I trained twice as hard, pushing myself to do a little bit better every single time I took the ice, always being thankful that it was there to catch me when I fell. While this didn’t necessarily transfer to competition, I was landing more jumps and beginning to pass tests allowing me to move up levels. I was able to set new goals that kept me moving towards a target. The shift in my mindset made all the difference. I wasn’t comparing my skating journey to my peers, rather to myself. I was out to beat the old version of me who felt limited by something out of her control. In the process of showing up and pushing myself out of my comfort zone, it became clear to me that skating was my voice. The truth is, it was so much more than that. It was an outlet for my expression that I felt I lacked because of my voice. It was a place for me to move through everything I felt so that I could move past it.
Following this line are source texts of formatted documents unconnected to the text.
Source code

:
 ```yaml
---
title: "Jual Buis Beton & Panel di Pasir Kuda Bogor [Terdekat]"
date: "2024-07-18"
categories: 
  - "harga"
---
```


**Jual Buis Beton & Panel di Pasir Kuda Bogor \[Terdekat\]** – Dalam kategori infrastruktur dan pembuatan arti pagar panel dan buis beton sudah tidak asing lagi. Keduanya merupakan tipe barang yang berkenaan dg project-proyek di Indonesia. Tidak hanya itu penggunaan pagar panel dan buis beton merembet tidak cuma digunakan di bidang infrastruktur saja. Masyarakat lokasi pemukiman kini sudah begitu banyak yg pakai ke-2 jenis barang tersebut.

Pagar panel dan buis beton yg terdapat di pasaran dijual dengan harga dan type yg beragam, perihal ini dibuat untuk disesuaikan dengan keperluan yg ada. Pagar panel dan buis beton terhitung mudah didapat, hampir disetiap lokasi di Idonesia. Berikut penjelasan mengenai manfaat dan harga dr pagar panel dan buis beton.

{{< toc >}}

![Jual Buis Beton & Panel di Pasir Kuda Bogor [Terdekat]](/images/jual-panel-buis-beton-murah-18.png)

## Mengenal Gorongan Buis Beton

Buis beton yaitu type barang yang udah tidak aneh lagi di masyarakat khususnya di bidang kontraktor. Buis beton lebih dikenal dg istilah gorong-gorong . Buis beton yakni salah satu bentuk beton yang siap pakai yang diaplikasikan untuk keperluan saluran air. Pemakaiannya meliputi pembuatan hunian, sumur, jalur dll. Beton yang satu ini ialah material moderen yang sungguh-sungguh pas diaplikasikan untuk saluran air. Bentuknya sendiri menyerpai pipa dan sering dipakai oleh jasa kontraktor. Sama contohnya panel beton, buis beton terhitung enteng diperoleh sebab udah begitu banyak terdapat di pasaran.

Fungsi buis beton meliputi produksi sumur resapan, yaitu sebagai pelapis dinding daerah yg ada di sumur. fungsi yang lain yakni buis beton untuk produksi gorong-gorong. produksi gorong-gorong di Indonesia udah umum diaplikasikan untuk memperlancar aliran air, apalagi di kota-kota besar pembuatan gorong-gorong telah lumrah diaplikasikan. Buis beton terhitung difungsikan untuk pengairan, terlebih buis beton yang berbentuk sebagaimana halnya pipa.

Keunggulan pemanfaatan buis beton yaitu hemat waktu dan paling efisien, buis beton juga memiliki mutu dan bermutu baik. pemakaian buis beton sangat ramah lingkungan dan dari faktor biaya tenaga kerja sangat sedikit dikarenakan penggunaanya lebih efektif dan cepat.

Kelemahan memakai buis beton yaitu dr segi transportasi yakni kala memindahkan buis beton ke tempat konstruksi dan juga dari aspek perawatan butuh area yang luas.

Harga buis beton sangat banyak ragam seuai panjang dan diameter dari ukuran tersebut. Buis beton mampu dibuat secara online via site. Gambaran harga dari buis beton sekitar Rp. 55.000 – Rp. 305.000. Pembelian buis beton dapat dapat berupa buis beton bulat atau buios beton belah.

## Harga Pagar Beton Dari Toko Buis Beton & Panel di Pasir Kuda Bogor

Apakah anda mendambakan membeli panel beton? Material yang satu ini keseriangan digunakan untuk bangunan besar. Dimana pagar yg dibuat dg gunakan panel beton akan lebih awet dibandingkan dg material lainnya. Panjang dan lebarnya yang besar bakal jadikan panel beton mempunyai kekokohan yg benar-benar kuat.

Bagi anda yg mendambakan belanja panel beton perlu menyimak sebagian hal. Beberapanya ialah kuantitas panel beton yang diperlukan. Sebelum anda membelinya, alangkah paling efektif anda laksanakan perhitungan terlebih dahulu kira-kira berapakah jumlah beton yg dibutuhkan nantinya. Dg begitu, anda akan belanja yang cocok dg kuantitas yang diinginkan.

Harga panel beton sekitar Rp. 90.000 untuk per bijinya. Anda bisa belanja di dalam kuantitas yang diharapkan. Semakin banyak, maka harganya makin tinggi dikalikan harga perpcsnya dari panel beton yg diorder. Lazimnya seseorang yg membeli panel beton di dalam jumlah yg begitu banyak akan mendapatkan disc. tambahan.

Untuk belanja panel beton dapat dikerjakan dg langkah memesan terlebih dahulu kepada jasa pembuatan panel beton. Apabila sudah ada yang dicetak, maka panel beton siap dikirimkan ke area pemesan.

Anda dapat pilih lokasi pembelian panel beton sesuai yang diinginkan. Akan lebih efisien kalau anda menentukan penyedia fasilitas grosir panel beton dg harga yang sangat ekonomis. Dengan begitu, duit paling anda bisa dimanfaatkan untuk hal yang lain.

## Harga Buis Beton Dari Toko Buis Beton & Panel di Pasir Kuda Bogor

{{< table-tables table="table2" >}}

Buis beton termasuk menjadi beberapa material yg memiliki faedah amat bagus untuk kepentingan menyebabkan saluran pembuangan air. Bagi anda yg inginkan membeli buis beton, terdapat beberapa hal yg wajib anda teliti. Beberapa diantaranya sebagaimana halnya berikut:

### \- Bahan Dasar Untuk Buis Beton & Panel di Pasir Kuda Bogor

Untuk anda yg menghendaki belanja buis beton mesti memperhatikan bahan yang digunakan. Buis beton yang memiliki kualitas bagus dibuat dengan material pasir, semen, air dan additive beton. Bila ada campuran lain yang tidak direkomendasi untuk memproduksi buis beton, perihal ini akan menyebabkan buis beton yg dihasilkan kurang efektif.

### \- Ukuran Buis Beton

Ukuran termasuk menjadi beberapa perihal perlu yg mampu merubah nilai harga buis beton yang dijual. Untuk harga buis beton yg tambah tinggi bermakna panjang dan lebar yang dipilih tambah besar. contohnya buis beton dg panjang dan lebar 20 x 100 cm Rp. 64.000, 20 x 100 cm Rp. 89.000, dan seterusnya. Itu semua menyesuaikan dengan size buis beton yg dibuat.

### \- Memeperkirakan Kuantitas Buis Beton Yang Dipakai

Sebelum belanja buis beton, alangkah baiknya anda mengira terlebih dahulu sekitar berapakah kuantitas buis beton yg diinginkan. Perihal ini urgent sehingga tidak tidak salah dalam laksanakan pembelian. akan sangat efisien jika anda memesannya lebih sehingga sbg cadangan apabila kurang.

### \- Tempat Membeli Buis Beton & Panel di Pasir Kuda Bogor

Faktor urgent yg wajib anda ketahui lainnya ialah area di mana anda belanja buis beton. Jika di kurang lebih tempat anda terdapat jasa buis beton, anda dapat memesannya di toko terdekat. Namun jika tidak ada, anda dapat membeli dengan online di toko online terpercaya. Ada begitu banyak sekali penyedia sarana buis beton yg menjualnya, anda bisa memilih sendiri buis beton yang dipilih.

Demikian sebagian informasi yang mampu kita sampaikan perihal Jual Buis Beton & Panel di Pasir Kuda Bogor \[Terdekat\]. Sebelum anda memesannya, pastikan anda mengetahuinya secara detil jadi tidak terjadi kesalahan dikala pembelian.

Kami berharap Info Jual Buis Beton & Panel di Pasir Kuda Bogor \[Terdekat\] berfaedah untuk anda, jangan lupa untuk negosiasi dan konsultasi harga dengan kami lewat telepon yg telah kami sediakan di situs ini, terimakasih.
It was a place for me to push myself physically to prove to myself that I am not sick, and actually improve my respiratory capacity in the process. I stopped caring about how poorly I performed in competition. I was skating for myself. This evolved to help me stop caring about the repeated interactions I have with people asking me what’s wrong with me. I knew there was nothing wrong with me, especially if I was able to do the things I did every day on the ice that an average healthy person is unable to do. It taught me to literally fall down seven times, stand up eight. In high school my goal became to become a Triple Gold Medalist under United States Figure Skating for passing the highest level of tests in three categories: Moves in the Field, Freestyle, and Ice Dance.
That goal didn’t come without failures in every single category and many tears shed along the way. I felt immense defeat throughout this journey at times even after making the commitment to accomplish these goals, but I never gave up. My senior year of high school I achieved the title of Triple Gold Medalist, and I was the first person in my skating club to earn that. When I finally passed my senior free skate test, which took me two tries to accomplish, it was the greatest feeling of happiness I ever felt. At that moment I knew that I won the battle. No, it didn’t cure my condition. It didn’t stop my surgeries. It didn’t stop the questions people constantly ask me. But it was hard evidence that your thoughts create your reality. That if I believed in myself and my dreams there was nothing in my way.
This disease has had a huge impact on my life and the lives of my parents, my extended family, my friends, and anyone that knows me personally. My journey hasn’t been easy, and it still challenges me every single day. But this is my journey and I am in control of how it unfolds. It’s a conscious decision every day to live my life the way I want to live. To overcome the circumstances that I can’t control. To never let myself get in my own way of becoming the greatest version of myself.